On Monday I spoke at the Paris launch of our new report documenting the serious impacts of the French oil giant Total, the American company Chevron, and the Thai company PTTEP in military-ruled Burma. Alongside Wong Aung, Coordinator of the Shwe Gas Movement, and Michel Roy, Coordinator of Publish What You Pay-France, we launched the new EarthRights International report, entitled Energy Insecurity: How Total, Chevron, and PTTEP Contribute to Human Rights Violations, Financial Secrecy, and Nuclear Proliferation in Burma (Myanmar) (“Energy Insecurity”). The 49-page publication documents corporate complicity in killings and forced labor in Burma; it demonstrates how the oil companies have generated over US $9 billion through their pipeline in Burma, and how the companies are concealing their payments to the world’s newest nuclear threat: the Burmese military regime.

While the report and press release focused global attention on the relationship between the oil companies and the Burmese junta, the journalists in France got something different. The conversation at the well-attended press conference on Rue du Bac included ERI’s revelation that the French bank BNP Paribas was and may still be involved in the controversial Yadana gas project in Burma. While there may be nothing illegal about the mega-bank’s role in the project (that’s for the French to investigate), it is of a special moral concern, and we thought it’d be of particular interest to the socially conscious citizens of France.

BNP is by any standard a force to be reckoned with. Ranked as the world’s tenth largest company, and the largest in France, the bank played an integral part in the controversial, multi-billion dollar revenue flows from Total and Chevron’s pipeline in Burma. In our research we uncovered that the “paying agent” for the pipeline project was BNP Paribas Jersey Trust in the Channel Islands. For the first time, we explained that the gas from Total’s pipeline is purchased by Thailand in US dollars, and how payments are distributed to the corporate partners (Total, Chevron, PTTEP and the dictatorship) by BNP Paribas Jersey Trust. BNP Jersey held the money in accounts in the Singapore branch of BNP Paribas, which was designated as the project’s “depository bank,” and from there distributed the money to the dictatorship, Total, Chevron, and PTTEP.

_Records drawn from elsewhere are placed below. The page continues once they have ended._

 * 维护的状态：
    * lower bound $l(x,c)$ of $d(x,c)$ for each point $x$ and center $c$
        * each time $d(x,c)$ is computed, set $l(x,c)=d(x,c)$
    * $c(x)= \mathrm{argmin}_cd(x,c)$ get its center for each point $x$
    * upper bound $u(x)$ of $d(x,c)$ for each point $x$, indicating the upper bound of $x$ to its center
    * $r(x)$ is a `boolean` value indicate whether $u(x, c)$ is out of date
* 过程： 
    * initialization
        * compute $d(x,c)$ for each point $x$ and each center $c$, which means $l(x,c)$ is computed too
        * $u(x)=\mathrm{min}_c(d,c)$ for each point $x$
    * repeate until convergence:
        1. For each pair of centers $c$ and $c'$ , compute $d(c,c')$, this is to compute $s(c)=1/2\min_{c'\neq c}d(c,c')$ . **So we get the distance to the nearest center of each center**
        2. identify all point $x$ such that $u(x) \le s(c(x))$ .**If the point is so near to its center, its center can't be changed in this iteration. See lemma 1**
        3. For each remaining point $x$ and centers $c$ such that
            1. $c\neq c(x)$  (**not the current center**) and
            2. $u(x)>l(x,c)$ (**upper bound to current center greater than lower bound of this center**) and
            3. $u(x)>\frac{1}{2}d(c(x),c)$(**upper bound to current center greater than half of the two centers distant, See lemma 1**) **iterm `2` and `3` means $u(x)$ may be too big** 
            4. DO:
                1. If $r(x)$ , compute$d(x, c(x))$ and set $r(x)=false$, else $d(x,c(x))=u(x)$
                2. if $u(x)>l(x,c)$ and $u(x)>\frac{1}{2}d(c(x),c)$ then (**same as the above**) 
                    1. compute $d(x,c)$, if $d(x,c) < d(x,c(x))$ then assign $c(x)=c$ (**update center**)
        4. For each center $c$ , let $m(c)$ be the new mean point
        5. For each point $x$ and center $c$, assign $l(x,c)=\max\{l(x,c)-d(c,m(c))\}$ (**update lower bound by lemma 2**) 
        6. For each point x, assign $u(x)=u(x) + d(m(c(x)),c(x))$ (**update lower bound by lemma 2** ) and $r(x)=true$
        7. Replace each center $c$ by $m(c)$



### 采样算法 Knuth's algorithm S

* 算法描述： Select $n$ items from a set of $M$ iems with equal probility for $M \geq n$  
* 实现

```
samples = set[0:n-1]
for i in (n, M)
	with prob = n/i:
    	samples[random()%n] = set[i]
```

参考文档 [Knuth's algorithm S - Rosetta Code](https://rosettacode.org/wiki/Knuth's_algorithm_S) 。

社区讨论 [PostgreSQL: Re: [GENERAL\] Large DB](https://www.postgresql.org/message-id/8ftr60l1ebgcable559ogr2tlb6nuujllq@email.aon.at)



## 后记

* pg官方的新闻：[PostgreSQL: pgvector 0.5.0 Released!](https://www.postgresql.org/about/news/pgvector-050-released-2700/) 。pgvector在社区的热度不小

But BNP Paribas’s role didn’t end there, as we explained at the press conference. According to our research, the BNP Paribas branch in Singapore was, and may still be, not only the depository bank of the project but also the primary bank of the Burmese regime itself. The Burmese peoples’ gas revenue was transferred from BNP Jersey accounts in the BNP Singapore branch to other accounts at the same bank, accounts held by the military regime. What’s more, BNP Jersey acted as trustee for the military regime, holding at least one account for the regime in BNP Jersey’s own name. That means the Burmese military dictatorship relied on an account in the largest French bank to move its funds – funds which should be benefiting the people of Burma. but instead could be financing illicit weapons trade with North Korea, a recently-exposed illegal nuclear program, and other questionable purchases that would only be made in foreign currency. 

Today, BNP responded in the French media to our claims by stating that they have not been the paying agent since 2008, but the bank refuses to disclose the current agent. When asked by an astute French journalist whether they still hold Burmese junta (SPDC) accounts in Singapore, BNP refused to comment. This ambiguity raises troubling questions regarding the financial role of a major French and international banking institution in facilitating the misuse of public funds. In our 2009 report Total Impact, we revealed that less than one percent of Burma’s gas revenues ever enter the Burmese state budget (source: “Staff Report for the 2008 Myanmar Article IV Consultation”), and instead the majority sits in foreign banks. ERI discovered, through confidential sources, that a large amount of this revenue found its way into the accounts of individuals closely associated with high-ranking members of the Burmese junta, and can be found in two of Singapore’s leading banks, the Overseas Chinese Banking Corporation (OCBC) and DBS Group. Both banks have denied these claims.

EarthRights International has recommended that the international community apply multilateral pressure on Burma’s petroleum sector, perhaps by cutting the regime off from international capital markets and/or freezing relevant accounts. My colleague Naing Htoo put it plainly: “The revenues should benefit the whole country, not only a select group of ruling soldiers."